Esok harinya, giliran Unlogic Teater tampil dengan karya “Nyai Hariri”, kisah berlatar Batavia 1902 yang mengangkat isu perempuan dan kekuasaan. Menggabungkan unsur magis, visual modern, dan ilustrasi panggung digital, karya ini menghadirkan pengalaman teater yang imersif.
Menutup bulan perayaan, Teater Tanah Air tampil pada 25 Oktober 2025 dengan pertunjukan “Lautan Merah Putih”. Dikenal sebagai kelompok teater anak berprestasi internasional di bawah bimbingan Jose Rizal Manua dan Nunum Raraswati, mereka menghadirkan kisah penuh semangat tentang perjuangan anak-anak Indonesia menghidupkan kembali makna Sumpah Pemuda.

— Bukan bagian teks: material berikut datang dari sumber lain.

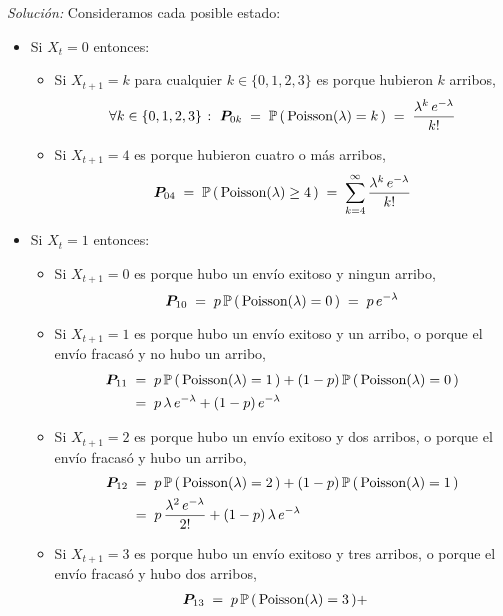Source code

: \documentclass[ a4paper, twoside, 11pt]{article}
\begin{document}
\begin{problem}
\emph{Soluci\'on:} Consideramos cada posible estado: 
\begin{itemize}
\item Si $X_t = 0$ entonces: 
\begin{itemize}
\item Si $X_{t+1} = k$ para cualquier $k \in \{ 0, 1, 2, 3 \}$ es porque hubieron $k$ arribos, \iec
\[
\forall k \in \{ 0, 1, 2, 3 \} \; \colon \;
{\boldsymbol{P}}_{0k} \; = \;
\mathbb{P} \, ( \, \text{Poisson}(\lambda) = k \, ) \; = \; 
\frac{ \lambda^k \, e^{-\lambda} }{k!}
\]
\item Si $X_{t+1} = 4$ es porque hubieron cuatro o m\'as arribos, \iec
\[
{\boldsymbol{P}}_{04} \; = \;
\mathbb{P} \, ( \, \text{Poisson}(\lambda) \geq 4 \, ) \; = \; 
\sum_{k=4}^{\infty} \frac{ \lambda^k \, e^{-\lambda} }{k!}
\]
\end{itemize}
\item Si $X_t = 1$ entonces: 
\begin{itemize}
\item Si $X_{t+1} = 0$ es porque hubo un env\'io exitoso y ningun arribo, \iec 
\[
{\boldsymbol{P}}_{10} \; = \;
p \, \mathbb{P} \, ( \, \text{Poisson}(\lambda) = 0 \, ) \; = \; 
p \, e^{-\lambda}
\]
\item Si $X_{t+1} = 1$ es porque hubo un env\'io exitoso y un arribo, o porque el env\'io fracas\'o y no hubo un arribo, \iec 
\begin{align*}
{\boldsymbol{P}}_{11} \; 
& = \; p \, \mathbb{P} \, ( \, \text{Poisson}(\lambda) = 1 \, ) + 
(1-p) \, \mathbb{P} \, ( \, \text{Poisson}(\lambda) = 0 \, ) \\
& = \; p \, \lambda \, e^{-\lambda} + (1-p) \, e^{-\lambda}
\end{align*}
\item Si $X_{t+1} = 2$ es porque hubo un env\'io exitoso y dos arribos, o porque el env\'io fracas\'o y hubo un arribo, \iec 
\begin{align*}
{\boldsymbol{P}}_{12} \; 
& = \; p \, \mathbb{P} \, ( \, \text{Poisson}(\lambda) = 2 \, ) + 
(1-p) \, \mathbb{P} \, ( \, \text{Poisson}(\lambda) = 1 \, ) \\
& = \; p \, \frac{\lambda^2 \, e^{-\lambda}}{2!} 
+ (1-p) \, \lambda \, e^{-\lambda}
\end{align*}
\item Si $X_{t+1} = 3$ es porque hubo un env\'io exitoso y tres arribos, o porque el env\'io fracas\'o y hubo dos arribos, \iec 
\begin{align*}
\vec{P}_{13} \; 
& = \; p \, \Pr \, ( \, \Poisson(\lambda) = 3 \, ) + 

\end{align*}
\end{itemize}
\end{itemize}
\end{problem}
\end{document}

Bagi Galeri Indonesia Kaya, dua belas tahun adalah awal dari perjalanan panjang menjaga api tradisi di tengah arus modernitas.
“Kami berharap berbagai program yang dihadirkan akan terus menginspirasi dan menjadi ruang tumbuh bagi seniman serta masyarakat. Dukungan dari para Sahabat Indonesia Kaya dan pecinta seni membuat ruang ini terus hidup dan berkembang”, pungkas Renitasari Adrian.
Dengan semangat itu, GIK tidak hanya menjadi tempat menonton, tetapi juga ruang belajar, ruang dialog, dan ruang hidup, tempat di mana budaya Indonesia tidak sekadar dipertunjukkan, tapi dihayati dan diteruskan oleh generasi masa kini.